Yesterday morning, just as I was preparing to go out, I caught an interview with Jake from The Traitors on morning TV. As you may remember, Jake was a finalist in the Traitors who has comparatively mild Cerebral Palsy. However, his CP is so mild that he was able to keep it hidden throughout most of the show. As I said a few weeks ago when the program aired, something about that does not sit well with me: He was saying yesterday how CP is actually fairly common, and that a lot of people have it but it’s so mild that others might not realise. He then went on to explain how you could wear a special, flower-adorned lanyard to let people know you identify as disabled.

I’m sorry, but if you need to wear a lanyard to tell people you’re a cripple, you’re not a zarking cripple! Cerebral palsy, like all disabilities, should be obvious: if you have it, it effects your ability to walk, talk and move, albeit to varying degrees. In my case, people can instantly see that I have CP, which is why most of the time strangers treat me like a five year old. If someone’s CP is so mild enough they can hide it, I don’t see the point of them saying they have it in the first place. If they can walk, talk and move like anyone else can, to the point that nobody notices and it has no discernible impact on their lives, how are they disabled? Frankly, it’s like a white, middle class person claiming to be black because one of their great, great grandparents was black, then going on to claim to share all the oppression and racism black people suffer. It may be currently politically and socially fashionable to be seen as a member of a minority, but such cultural intrusion is becoming increasingly widespread and increasingly perverse.

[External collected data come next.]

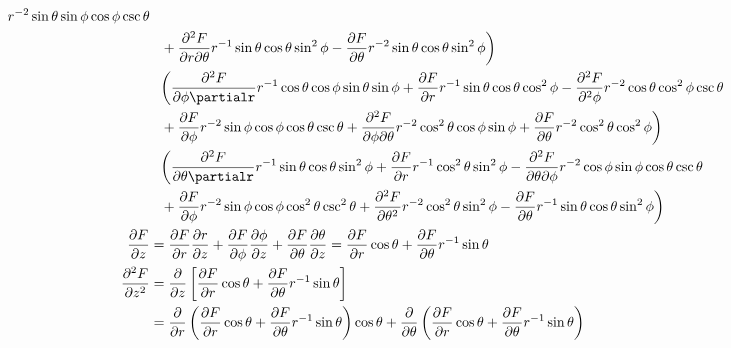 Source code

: \documentclass[12pt]{article}
\begin{document}
\begin{gather*}
\begin{aligned}
					r^{-2}\sin\theta\sin\phi\cos\phi\csc\theta \\
				&\phantom{=} + \frac{\partial^2 F} {\partial r\partial \theta}
					r^{-1}\sin\theta\cos\theta\sin^2\phi
				- \frac{\partial F} {\partial \theta}
					r^{-2}\sin\theta\cos\theta\sin^2\phi
			\biggl) \\
		&\phantom{=} 
			\biggl( 
				\frac{\partial^2 F} {\partial\phi\partialr}
					r^{-1}\cos\theta\cos\phi\sin\theta\sin\phi
				+ \frac{\partial F} {\partial r} r^{-1}\sin\theta\cos\theta\cos^2\phi
				- \frac{\partial^2 F} {\partial^2 \phi}
					r^{-2}\cos\theta\cos^2\phi\csc\theta \\
				&\phantom{=} + \frac{\partial F} {\partial \phi}
					r^{-2}\sin\phi\cos\phi\cos\theta\csc\theta 
				+ \frac{\partial^2 F} {\partial\phi\partial\theta}
					r^{-2}\cos^2\theta\cos\phi\sin\phi
				+ \frac{\partial F} {\partial \theta} r^{-2}\cos^2\theta\cos^2\phi
			\biggl) \\
		&\phantom{=}
			\biggl( 
				\frac{\partial^2 F} {\partial\theta\partialr}
					r^{-1}\sin\theta\cos\theta\sin^2\phi
				+\frac{\partial F} {\partial r} r^{-1}\cos^2\theta\sin^2\phi
				- \frac{\partial^2 F} {\partial\theta\partial\phi}
					r^{-2}\cos\phi\sin\phi\cos\theta\csc\theta \\
				&\phantom{=} + \frac{\partial F} {\partial \phi}
					r^{-2}\sin\phi\cos\phi\cos^2\theta\csc^2\theta 
				+ \frac{\partial^2 F} {\partial\theta^2} r^{-2}\cos^2\theta\sin^2\phi
				- \frac{\partial F} {\partial \theta}
					r^{-1}\sin\theta\cos\theta\sin^2\phi
			\biggl) \\
		\frac{\partial F}{\partial z} 
			&= \frac{\partial F} {\partial r} \frac{\partial r}{\partial z}
			+ \frac{\partial F} {\partial \phi} \frac{\partial \phi}{\partial z}
			+ \frac{\partial F} {\partial \theta} \frac{\partial \theta}{\partial z} 
			= \frac{\partial F} {\partial r} \cos\theta
			+ \frac{\partial F} {\partial \theta} r^{-1}\sin\theta \\
		\frac{\partial^2 F}{\partial z^2} 
			&=\frac{\partial}{\partial z} \left[ 
				\frac{\partial F} {\partial r} \cos\theta
				+ \frac{\partial F} {\partial \theta} r^{-1}\sin\theta
			\right] \\
		&= \frac{\partial}{\partial r} 
			\left( 
				\frac{\partial F} {\partial r} \cos\theta
				+ \frac{\partial F} {\partial \theta} r^{-1}\sin\theta
			\right) \cos\theta 
			+\frac{\partial}{\partial \theta}
			\left( 
				\frac{\partial F} {\partial r} \cos\theta
				+ \frac{\partial F} {\partial \theta} r^{-1}\sin\theta
			\right) 

\end{aligned}
\end{gather*}
\end{document}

Perhaps I shouldn’t be so negative and grumpy; ultimately it’s great to see a disabled guy getting so much media attention for once. Yet a voice in the back of my head keeps asking: did Jake go to special school? Did Jake get a second rate, half-arsed education because everyone assumed he’d never achieve anything? Did Jake have to watch his classmates die one by one? Can Jake only go into certain buildings because his wheelchair can’t go upstairs? Do people assume Jake has the mental ability of a doormat and treat him like a toddler? Does Jake experience a plethora of other hardships on a day to day basis, but has to just accept them as the way things are? Because if he doesn’t, he has no right to usurp the identities of those of us who do for his own gain.